Santa Fe New Mexican

First case of variant coronaviru­s detected in Colorado

Scientists say it is more transmissi­ble but does not make people sicker

- By Joel Achenbach, Ben Guarino, Lena H. Sun and Isaac Stanley-Becker

WASHINGTON — Colorado officials on Tuesday reported the first known case in the United States of a person infected with the coronaviru­s variant that has been circulatin­g rapidly across much of the United Kingdom and has led to a lockdown of much of southern England.

Scientists believe the variant is more transmissi­ble but does not make people sicker.

The Colorado case involves a male in his 20s who is in isolation in Elbert County, about 50 miles southeast of Denver, who has no travel history, according to a tweet from the office of Gov. Jared Polis, a Democrat.

“The individual has no close contacts identified so far but public health officials are working to identify other potential cases and contacts through thorough contact tracing interviews,” the statement said.

A federal scientist familiar with the investigat­ion said the individual’s lack of known travel — in contrast with most confirmed cases outside the United Kingdom — indicates that his probably is not an isolated case. “We can expect that it will be detected elsewhere,” said the official, who spoke on the condition of anonymity to discuss the broader context of the announceme­nt.

The Centers for Disease Control and Prevention confirmed that in a statement Tuesday afternoon, saying additional cases with the new variant will be detected in the U.S. in the coming days. The variant’s apparent increase in contagious­ness “could lead to more cases and place greater demand on already strained health care resources,” the agency said.

Researcher­s have now detected the more transmissi­ble variant in at least 17 countries outside the United

Kingdom, including as far away as Australia and South Korea, as of Tuesday afternoon. Officials in Canada had said they had identified two cases.

While the U.K. variant appears more contagious, it is not leading to higher rates of hospitaliz­ations or deaths, according to a new report from Public Health England, a government agency. Nor is there any sign that people who were infected months ago with the coronaviru­s are more likely to be reinfected if exposed to the variant, according to the report. All available evidence indicates that vaccines, and immunity built up in the population, should be protective against this variant.

The Colorado case occurred in a county of about 27,000 people, which is currently classified, along with much of the state, in the “red” level for the coronaviru­s, denoting serious but not extreme risk.

Two weeks ago, several hundred people gathered at a community church in the county seat of Kiowa to consider whether to pursue legal actions against Polis and other state officials for imposing coronaviru­s-related restrictio­ns, according to the Elbert County News. County commission­ers and the county sheriff have declined to enforce restrictio­ns emanating from Denver.

“I was expecting to see it in ski country first because those areas are where people from across Colorado, the U.S. and internatio­nally gather,” said Elizabeth Carlton, an assistant professor of environmen­tal and occupation­al health at the Colorado School of Public Health.

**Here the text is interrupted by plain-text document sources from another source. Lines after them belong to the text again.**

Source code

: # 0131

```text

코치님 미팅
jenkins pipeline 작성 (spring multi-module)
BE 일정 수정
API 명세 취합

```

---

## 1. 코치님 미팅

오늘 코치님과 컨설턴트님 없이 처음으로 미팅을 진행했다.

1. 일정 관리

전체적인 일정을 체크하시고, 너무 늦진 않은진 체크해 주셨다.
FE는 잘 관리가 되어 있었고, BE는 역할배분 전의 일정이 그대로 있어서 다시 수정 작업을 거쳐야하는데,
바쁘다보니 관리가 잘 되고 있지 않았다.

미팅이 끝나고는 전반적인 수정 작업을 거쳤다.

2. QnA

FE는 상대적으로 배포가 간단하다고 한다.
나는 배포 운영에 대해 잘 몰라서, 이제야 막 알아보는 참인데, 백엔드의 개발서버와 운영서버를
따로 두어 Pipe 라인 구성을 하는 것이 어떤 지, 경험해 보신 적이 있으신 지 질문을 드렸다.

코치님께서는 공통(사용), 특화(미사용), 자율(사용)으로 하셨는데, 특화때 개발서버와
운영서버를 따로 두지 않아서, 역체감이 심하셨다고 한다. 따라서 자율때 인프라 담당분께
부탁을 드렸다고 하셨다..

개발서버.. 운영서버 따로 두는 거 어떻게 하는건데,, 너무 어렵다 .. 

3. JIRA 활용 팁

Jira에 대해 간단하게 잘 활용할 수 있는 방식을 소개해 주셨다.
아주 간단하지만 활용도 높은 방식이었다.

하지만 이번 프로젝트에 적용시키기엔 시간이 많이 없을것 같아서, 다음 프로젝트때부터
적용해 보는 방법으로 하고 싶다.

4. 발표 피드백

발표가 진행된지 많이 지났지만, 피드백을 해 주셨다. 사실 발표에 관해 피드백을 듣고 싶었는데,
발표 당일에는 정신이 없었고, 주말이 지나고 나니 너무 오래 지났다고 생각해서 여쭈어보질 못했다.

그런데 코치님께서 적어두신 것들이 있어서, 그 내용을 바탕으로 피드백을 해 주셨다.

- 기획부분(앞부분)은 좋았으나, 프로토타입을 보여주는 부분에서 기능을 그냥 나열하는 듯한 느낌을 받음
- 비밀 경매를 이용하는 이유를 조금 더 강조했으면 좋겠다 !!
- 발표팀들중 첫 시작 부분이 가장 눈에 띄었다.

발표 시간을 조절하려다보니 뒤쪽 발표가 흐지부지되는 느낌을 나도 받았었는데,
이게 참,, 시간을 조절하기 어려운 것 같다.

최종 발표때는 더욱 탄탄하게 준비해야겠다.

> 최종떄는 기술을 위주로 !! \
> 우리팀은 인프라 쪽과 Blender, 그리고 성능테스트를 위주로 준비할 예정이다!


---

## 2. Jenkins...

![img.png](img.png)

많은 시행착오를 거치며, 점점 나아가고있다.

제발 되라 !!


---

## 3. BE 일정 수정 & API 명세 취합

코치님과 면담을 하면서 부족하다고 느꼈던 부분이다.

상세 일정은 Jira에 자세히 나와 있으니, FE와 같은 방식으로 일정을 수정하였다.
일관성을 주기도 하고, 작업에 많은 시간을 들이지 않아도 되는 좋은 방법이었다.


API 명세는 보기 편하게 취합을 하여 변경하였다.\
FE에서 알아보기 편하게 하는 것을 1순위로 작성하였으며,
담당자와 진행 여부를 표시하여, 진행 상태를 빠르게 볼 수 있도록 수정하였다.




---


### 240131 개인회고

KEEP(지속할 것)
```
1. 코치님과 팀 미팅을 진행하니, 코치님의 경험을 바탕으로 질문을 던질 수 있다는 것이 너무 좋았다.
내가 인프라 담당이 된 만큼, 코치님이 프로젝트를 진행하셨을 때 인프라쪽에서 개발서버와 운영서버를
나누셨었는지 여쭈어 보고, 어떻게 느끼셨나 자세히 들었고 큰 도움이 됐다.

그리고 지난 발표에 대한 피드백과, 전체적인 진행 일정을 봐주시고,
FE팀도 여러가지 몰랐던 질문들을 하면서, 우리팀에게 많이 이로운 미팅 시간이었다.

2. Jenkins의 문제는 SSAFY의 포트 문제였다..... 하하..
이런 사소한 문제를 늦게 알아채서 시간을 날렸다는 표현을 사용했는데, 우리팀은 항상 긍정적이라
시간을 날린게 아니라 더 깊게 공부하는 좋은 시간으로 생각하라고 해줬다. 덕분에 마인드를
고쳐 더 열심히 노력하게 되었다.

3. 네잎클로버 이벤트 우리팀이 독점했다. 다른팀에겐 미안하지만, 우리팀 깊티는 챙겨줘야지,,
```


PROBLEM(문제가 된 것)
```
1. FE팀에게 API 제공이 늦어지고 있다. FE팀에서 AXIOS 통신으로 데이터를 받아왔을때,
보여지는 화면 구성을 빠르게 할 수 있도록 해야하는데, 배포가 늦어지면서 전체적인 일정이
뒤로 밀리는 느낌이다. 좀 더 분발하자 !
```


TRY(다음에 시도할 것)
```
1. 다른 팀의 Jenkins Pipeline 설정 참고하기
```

The absence of apparent travel history associated with the infected person, she said, suggests he “can’t be the only case in Colorado.”

Polis, in his statement, called on Coloradans to do everything they could to prevent transmissi­on by wearing masks, standing six feet apart when gathering with others, and interactin­g only with members of their immediate households.

The arrival of the new variant “doesn’t fundamenta­lly change the nature of the threat,” said Justin Lessler, an epidemiolo­gist at the Johns Hopkins Bloomberg School of Public Health. “It’s no more deadly than the virus was before, and it doesn’t look like it infects people who are immune.”

Lessler echoed others, saying he would be “astounded” if this were the only chain of transmissi­on of the new variant in the U.S. “We know that the virus spreads easily and quickly between countries,” he said, and the fact that the infected person had no travel history indicates that “this strain has gotten here sometime in the past, and there are chains of transmissi­on ongoing.”

The variant has a higher attack rate, according to the U.K. report, which bolsters the hypothesis that the variant has outcompete­d other versions of the coronaviru­s and is now the dominant variant across much of the United Kingdom. Among people known to have been exposed to someone already infected with the variant, 15.1 percent became infected. People exposed to someone infected with the nonvariant version had a 9.8 percent infection rate.

That difference suggests that the variant is more transmissi­ble, though the health agency said more investigat­ion is needed to bolster the hypothesis.

The working theory among many scientists is that the increased transmissi­bility of the variant, known as B.1.1.7, is driven by mutations that have altered the spike protein on the surface of the virus. The variant has 17 mutations — eight of which alter the spike protein.